Sunday, August 21, 2022

How To Recover the Password for an Encrypted Veracrypt Container

Veracrypt, the successor of Truecrypt, is a free and open-source encryption software. Think of it like Microsoft's Bitlocker -- except it is free and completely open source.[1]

In this blog post, I will briefly show you how to recover the password for a (non-system) Veracrypt container if you still remember a substantial part of it. I've managed to recover my own partially forgotten passwords using the methods I detail below. Essentially, we will be conducting a hybrid attack on the PBKDF2-derived key for the Veracrypt container -- i.e., a hybrid between a dictionary attack and a brute-force attack. The tools that we will make use of are any Linux distribution (Debian, Red Hat, etc.), Python, and Hashcat, a powerful and open-source password cracker.[2]

Let us begin. The first thing to bear in mind is that the first 512 bytes of a Veracrypt container is a header which contains all the necessary ingredients to calculate the key to your container (e.g., the salt). Below is a detailed table of (at least) what is contained in the first 512 bytes.


 

Note that the header is the first 512 bytes only in standard volumes or containers, not in system volumes. In the latter, Veracrypt documentation specifies that the header is the last 512 bytes of the first logical track. This is what the documentation states:

The first 512 bytes of the volume (i.e., the standard volume header) are read into RAM, out of which the first 64 bytes are the salt (see VeraCrypt Volume Format Specification). For system encryption (see the chapter System Encryption), the last 512 bytes of the first logical drive track are read into RAM (the VeraCrypt Boot Loader is stored in the first track of the system drive and/or on the VeraCrypt Rescue Disk).
In any case, we want to extract this derived key-hash and then check to see if it matches any of our computed hashes from a word list. If we get a match, then we will know that we have recovered our password! So the first thing we want to do is to extract these initial 512 bytes. This can be easily done in the Linux command line; just type the following in your terminal:

dd if=[container name] of=[anything] bs=512 count=1



"If" stands for "input file," and "of" stands for "output file." "bs" just means bytesize, and "count" just means how many iterations of the bytes to go through. So the above terminal command will produce the same output as the following:

dd if=[container name] of=[anything] bs=1 count=512



Alternatively, you can just run the following Python code to the same effect (just be sure to change the file names accordingly):

with open("in-file", "rb") as in_file, open("out-file", "wb") as out_file: out_file.write(in_file.read(512))

 

We have now extracted the header from the Veracrypt container. As we shall soon see, Hashcat has an option that will automatically recognize a Veracrypt header and compute the derived key from the information contained therein (e.g., from the salt and key-derivation function used). But first, let's generate the wordlist we will pass to Hashcat.

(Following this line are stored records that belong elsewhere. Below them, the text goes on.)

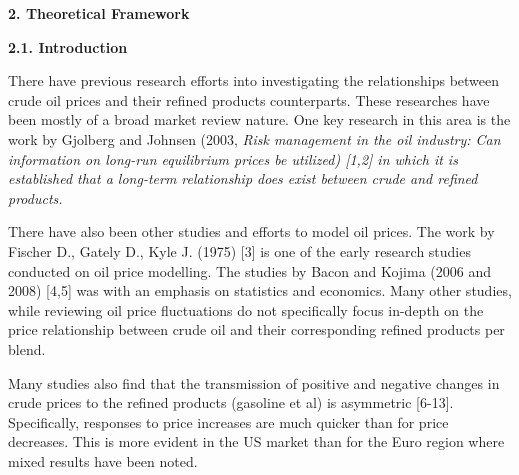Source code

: \documentclass[12pt,twoside]{article}
\begin{document}
\vspace{\baselineskip}\begin{justify}
{\fontsize{13pt}{15.6pt}\selectfont \textbf{2. Theoretical Framework}\par}
\end{justify}\par

\begin{justify}
{\fontsize{11pt}{13.2pt}\selectfont \textbf{2.1. Introduction}\par}
\end{justify}\par

\begin{justify}
{\fontsize{11pt}{13.2pt}\selectfont There have previous research efforts into investigating the relationships between crude oil prices and their refined products counterparts. These researches have been mostly of a broad market review nature. One key research in this area is the work by Gjolberg and Johnsen (2003, \textit{Risk management in the oil industry: Can information on long-run equilibrium prices be utilized) \textcolor[HTML]{FF0000}{[1,2] in which it is established that a long-term relationship does exist between crude and refined products.}}\par}
\end{justify}\par

\begin{justify}
{\fontsize{11pt}{13.2pt}\selectfont There have also been other studies and efforts to model oil prices. The work by Fischer D., Gately D., Kyle J. (1975) \textcolor[HTML]{FF0000}{[3] is one of the early research studies conducted on oil price modelling.  The studies by Bacon and Kojima (2006 and 2008) [4,5] was with an emphasis on statistics and economics. Many other studies, while reviewing oil price fluctuations do not specifically focus in-depth on the price relationship between crude oil and their corresponding refined products per blend.}\par}
\end{justify}\par

\begin{justify}
{\fontsize{11pt}{13.2pt}\selectfont Many studies also find that the transmission of positive and negative changes in crude prices to the refined products (gasoline et al) is asymmetric \textcolor[HTML]{FF0000}{[6-13]. Specifically, responses to price increases are much quicker than for price decreases. This is more evident in the US market than for the Euro region where mixed results have been noted.}\par}
\end{justify}\par
\end{document}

Now, for the sake of the demonstration here, we'll keep it simple. So let's say that our password that we forgot was ACHILLESheel2385. Furthermore, let's say that we remember ACHILLESheel, and that there was a 1 - 5 digit number at the end. So, taking a step back, it should be clear what we need to do: produce a word list containing every character set that matches the following RegEx pattern:

/ACHILLESheel\d{1,5}/

Thankfully, there's a great Python module that will construct all the strings that match a specified RegEx pattern -- exrex. In your terminal, type the following command (but just make sure that you have the exrex module installed):

python exrex.py 'ACHILLESheel\d{1,5}' -o wordlist

 

This will generate a wordlist of ACHILLESheel{all combinations of five digits} in wordlist.txt of your current working directory. We are now ready to use Hashcat. If you type "hashchat -h" in your terminal you should see that hashcat has a lot of numerical numbers associated with different types of hashing algorithms and software, including Veracrypt. Hashcat basically has preprogrammed binaries that are used to compute the hashes made from a wide variety of algorithims and programs. The numerical value that we are looking for is 13721, as this is Hascut's reference for Veracrypt's default encryption settings. There are other non-default options that Hashcat has, but 13721 is the one we are looking for.



So all the preparation is done: we are now ready to to run hashcat and crack the password! Type in the following command:

hashcat -m 13721 --status out-file wordlist.txt



Note that if you see that the 111110 passwords are taking too long to crack on your system, you can just "cheat" and use a different regex pattern that will drastically decrease the computing time (since this is just an example). For example, you can use /ACHILLESheel23\d{2}/. This will cut the password wordlist down from 111110 to 100! After you run Your output should be something like the following:

So there you have it  -- this is the process for successfully recovering a Veracrypt password that you partially remember! It's important to underscore that the more of your password you remember, the way easier it is to crack it. If you don't have any idea of what your password is, and just remember that it is very long and complex, it's very likely that all the computers in the world wouldn't be able to crack the password for aeons!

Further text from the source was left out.